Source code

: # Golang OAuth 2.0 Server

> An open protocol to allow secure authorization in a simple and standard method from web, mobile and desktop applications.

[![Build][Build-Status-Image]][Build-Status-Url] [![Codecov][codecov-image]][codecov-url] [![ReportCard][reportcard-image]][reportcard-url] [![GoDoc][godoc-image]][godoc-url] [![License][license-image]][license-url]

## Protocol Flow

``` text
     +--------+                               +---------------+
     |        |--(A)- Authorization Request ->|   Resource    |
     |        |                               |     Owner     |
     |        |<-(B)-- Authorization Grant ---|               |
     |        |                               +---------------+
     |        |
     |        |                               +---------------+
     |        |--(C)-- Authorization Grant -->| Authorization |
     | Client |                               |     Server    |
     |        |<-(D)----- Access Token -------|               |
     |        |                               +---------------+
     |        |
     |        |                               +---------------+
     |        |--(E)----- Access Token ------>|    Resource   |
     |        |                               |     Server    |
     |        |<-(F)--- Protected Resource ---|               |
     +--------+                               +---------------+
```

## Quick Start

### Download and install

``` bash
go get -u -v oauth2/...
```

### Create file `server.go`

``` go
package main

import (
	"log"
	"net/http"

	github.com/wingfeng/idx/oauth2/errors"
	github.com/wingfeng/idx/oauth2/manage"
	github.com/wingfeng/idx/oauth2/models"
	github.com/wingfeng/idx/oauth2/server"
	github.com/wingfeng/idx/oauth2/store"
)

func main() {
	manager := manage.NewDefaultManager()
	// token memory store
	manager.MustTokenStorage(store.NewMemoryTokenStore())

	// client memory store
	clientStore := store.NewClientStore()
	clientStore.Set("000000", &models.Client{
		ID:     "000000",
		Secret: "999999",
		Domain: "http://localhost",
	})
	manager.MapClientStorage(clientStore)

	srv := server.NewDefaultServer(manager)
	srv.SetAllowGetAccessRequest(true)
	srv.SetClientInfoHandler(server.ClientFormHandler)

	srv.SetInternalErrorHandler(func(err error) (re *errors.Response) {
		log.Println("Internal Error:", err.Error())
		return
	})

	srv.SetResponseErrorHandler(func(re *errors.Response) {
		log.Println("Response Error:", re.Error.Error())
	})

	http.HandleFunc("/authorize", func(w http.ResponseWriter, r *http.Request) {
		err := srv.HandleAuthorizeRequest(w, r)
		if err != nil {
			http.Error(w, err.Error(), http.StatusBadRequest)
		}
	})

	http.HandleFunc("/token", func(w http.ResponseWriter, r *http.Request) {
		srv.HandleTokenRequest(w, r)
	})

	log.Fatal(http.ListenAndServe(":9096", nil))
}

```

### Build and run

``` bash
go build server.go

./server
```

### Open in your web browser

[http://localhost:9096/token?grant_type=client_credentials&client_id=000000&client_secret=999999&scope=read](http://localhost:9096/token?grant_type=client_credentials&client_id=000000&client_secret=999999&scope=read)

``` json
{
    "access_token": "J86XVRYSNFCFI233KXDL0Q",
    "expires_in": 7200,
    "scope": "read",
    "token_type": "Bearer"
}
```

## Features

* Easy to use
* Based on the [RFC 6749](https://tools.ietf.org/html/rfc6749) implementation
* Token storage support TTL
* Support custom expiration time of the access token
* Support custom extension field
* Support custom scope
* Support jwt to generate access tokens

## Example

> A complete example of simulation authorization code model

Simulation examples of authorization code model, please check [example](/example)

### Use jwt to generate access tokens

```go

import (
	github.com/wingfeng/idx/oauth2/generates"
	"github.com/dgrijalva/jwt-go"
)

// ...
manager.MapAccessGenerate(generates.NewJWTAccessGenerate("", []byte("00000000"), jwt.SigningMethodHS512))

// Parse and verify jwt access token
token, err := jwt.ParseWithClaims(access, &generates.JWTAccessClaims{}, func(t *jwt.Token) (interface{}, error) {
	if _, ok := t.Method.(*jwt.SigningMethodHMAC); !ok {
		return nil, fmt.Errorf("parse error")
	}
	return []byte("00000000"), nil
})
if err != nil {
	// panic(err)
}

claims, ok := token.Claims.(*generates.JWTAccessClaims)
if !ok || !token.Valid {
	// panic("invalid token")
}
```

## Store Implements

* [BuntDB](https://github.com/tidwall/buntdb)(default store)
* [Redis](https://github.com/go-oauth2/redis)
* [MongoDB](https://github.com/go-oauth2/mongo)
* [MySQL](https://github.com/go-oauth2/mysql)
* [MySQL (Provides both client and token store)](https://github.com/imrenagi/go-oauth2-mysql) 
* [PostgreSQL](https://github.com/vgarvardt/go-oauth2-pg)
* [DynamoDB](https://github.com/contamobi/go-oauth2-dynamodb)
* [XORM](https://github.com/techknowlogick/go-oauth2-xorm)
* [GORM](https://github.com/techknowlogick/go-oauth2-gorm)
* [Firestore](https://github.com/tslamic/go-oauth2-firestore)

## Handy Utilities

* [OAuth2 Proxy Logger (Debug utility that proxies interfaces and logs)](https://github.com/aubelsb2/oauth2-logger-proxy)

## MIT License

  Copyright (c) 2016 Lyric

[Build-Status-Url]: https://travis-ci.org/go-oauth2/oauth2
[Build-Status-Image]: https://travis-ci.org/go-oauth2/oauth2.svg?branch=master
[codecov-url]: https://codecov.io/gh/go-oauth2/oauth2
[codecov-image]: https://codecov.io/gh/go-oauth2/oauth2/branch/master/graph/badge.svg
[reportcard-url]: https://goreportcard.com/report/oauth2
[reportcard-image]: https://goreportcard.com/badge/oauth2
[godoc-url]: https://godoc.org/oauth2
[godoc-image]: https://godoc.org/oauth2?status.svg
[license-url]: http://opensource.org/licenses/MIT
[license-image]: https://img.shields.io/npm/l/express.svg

_____

Work instruction:
Reprint the data above from the opening line to the line holding "and desktop applications.", inclusive, and nothing else.

Task solution:
Source code

: # Golang OAuth 2.0 Server

> An open protocol to allow secure authorization in a simple and standard method from web, mobile and desktop applications.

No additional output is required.